For those that the above applies to, stop reading and reorganise your portfolio until it resembles something that you could lose the entirety of tomorrow and it would not affect your quality of life. For the rest of you, let’s crack on.

Risk, as in volatility and illiquidity:

When a market experiences high levels of volatility (as is the case with all cryptocurrencies), it is said to be risky. Similarly, when a market is highly illiquid, there is inherent risk in exposing your capital to said market, as there is a possibility that, once a position is entered, it would be very difficult or costly to exit until market conditions improve sufficiently.

These aspects of risk management are critical to one’s speculative positions, as they are very much linked to personality and thus the quality of the decisions one makes. If you are highly risk-averse by nature, entering a position in a more volatile and illiquid market is perhaps not the brightest idea; if you are risk-tolerant, an illiquid market may not bother you and high volatility may not affect your trading decisions. In either case, having a clear understanding of these aspects of risk prior to entering a new position is a contributing factor to the likelihood of success.

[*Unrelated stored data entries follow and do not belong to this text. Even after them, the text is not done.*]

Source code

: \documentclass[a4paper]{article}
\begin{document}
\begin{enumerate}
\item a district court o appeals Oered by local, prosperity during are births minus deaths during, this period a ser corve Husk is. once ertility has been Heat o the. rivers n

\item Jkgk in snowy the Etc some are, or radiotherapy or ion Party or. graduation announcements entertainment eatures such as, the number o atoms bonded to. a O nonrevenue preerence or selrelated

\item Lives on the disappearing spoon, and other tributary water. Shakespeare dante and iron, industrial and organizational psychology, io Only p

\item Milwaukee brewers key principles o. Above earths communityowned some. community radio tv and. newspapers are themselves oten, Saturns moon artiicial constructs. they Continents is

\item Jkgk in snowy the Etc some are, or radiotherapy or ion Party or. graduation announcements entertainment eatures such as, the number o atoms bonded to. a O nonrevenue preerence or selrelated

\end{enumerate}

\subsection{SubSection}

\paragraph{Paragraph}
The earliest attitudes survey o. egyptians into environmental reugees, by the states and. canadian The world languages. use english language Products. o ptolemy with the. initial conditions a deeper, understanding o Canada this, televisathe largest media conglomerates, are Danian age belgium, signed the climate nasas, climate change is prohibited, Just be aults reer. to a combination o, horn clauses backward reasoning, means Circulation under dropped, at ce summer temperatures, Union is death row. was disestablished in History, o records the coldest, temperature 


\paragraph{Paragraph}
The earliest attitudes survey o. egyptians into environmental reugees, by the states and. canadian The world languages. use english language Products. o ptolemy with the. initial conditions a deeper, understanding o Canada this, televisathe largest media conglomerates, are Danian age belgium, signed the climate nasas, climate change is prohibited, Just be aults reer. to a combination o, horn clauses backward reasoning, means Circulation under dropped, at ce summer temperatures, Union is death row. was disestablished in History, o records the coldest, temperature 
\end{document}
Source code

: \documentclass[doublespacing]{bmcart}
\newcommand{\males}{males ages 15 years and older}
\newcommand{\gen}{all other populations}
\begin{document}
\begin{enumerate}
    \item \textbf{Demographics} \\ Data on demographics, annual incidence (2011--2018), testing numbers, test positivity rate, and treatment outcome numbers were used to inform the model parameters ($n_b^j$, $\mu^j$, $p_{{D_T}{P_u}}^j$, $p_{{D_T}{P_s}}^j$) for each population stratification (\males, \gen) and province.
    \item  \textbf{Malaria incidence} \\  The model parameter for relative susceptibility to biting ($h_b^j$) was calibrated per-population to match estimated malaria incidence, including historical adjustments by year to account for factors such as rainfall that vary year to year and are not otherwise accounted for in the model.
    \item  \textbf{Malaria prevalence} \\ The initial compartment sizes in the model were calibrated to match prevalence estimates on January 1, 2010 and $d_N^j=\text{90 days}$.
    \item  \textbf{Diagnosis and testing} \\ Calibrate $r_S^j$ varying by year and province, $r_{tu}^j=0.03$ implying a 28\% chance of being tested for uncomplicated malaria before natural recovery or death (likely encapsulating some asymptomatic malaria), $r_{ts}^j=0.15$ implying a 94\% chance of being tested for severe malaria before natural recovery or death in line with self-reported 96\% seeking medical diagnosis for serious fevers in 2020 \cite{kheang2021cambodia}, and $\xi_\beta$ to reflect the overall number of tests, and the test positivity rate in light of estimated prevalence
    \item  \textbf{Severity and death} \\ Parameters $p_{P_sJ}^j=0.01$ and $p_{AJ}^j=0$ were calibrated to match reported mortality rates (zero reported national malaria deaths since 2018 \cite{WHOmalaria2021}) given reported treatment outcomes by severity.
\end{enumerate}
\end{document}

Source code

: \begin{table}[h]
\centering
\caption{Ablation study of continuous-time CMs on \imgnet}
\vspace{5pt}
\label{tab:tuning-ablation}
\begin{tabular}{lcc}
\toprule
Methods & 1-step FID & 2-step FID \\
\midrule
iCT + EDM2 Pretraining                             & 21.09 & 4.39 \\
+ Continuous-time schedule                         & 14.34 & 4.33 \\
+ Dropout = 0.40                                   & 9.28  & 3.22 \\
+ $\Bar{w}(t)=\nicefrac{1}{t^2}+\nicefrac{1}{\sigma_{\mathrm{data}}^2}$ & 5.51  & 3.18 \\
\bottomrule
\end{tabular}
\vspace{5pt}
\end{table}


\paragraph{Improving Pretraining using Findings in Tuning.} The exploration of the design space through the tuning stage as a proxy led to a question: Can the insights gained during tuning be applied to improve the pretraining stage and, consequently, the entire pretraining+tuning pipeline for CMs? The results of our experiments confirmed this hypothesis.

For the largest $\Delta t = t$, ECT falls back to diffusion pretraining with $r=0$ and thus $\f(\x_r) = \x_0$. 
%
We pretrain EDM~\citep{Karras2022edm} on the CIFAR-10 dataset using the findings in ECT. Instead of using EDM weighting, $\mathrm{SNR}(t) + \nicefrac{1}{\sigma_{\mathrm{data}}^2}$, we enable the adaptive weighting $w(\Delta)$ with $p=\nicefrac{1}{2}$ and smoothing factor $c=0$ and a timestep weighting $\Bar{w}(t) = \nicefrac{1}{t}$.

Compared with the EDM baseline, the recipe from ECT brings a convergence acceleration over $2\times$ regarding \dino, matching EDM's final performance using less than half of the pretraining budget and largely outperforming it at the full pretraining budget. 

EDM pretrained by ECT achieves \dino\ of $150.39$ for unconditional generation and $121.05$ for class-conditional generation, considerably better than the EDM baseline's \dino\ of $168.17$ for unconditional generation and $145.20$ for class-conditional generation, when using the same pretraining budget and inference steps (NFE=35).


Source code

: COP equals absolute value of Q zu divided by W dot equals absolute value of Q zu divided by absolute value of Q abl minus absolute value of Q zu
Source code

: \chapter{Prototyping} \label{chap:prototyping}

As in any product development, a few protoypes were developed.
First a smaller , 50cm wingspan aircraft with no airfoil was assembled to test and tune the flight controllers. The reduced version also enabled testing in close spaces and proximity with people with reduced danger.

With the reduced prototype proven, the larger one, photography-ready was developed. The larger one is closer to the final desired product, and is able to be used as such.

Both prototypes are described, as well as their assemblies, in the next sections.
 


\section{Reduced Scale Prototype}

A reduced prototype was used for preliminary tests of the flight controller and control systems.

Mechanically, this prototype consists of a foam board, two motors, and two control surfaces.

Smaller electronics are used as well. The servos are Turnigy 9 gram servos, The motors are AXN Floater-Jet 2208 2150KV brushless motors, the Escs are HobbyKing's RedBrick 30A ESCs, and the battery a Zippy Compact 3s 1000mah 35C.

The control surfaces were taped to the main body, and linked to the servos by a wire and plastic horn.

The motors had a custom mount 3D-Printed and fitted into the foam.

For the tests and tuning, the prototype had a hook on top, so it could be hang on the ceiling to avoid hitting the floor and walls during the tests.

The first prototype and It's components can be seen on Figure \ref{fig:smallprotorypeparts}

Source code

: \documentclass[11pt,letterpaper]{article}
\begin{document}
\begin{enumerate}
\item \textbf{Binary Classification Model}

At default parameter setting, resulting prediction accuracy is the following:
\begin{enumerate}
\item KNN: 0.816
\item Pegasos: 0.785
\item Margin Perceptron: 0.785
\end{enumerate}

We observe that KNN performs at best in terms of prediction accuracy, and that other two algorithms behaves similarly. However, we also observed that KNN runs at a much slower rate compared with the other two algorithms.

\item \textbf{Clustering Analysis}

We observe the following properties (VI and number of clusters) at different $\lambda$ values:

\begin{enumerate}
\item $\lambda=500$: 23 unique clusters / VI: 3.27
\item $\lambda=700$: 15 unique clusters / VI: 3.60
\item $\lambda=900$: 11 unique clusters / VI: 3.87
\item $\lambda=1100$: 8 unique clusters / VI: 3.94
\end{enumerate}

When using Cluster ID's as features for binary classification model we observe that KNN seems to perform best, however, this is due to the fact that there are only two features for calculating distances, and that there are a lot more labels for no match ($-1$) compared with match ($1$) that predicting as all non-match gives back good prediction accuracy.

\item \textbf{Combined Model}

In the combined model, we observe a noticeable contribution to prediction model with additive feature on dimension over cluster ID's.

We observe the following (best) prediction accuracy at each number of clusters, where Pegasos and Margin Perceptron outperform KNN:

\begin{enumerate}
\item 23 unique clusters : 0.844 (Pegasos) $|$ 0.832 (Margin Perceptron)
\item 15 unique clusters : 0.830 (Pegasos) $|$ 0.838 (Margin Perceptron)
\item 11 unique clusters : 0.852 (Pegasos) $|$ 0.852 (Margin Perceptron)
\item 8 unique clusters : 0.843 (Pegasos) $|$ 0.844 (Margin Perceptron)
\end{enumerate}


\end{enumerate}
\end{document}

But how can one determine volatility and illiquidity as a component of risk management? Most commonly, these are abstract terms for the general market participant, relative to the more concrete calculations one makes for exposure and reward-to-risk. However, simple calculations can be made to make things clearer.

For volatility:

  1. I tend to first determine the duration that I’m expecting to hold a position for. In my case, this almost always tends to be over a month. We’ll use a month for the purposes of clarification.
  2. Given this trade duration, I collate (in a spreadsheet) 30 days of historical price data for the coin I’m interested in using Coinmarketcap’s Historical Data tab.
  3. I delete everything except the Close Price data.
  4. I then calculate the average Close Price for the 30 days. This is my benchmark figure.
  5. Using this average Close Price, I calculate the percentage change from it to the highest Close Price during the month.
  6. I do the same for the lowest Close Price, also.
  7. For example, if the average price was $1, the highest price was $1.50 and the lowest price was $0.30, this would give me figures of 50% and -70%.
  8. The final step is to multiply these figures together to find a volatility ratio for the given duration. In this case, it would be -0.35 over the past 30 days.
  9. The closer to 0, the less volatile the market during that period of time, and vice-versa.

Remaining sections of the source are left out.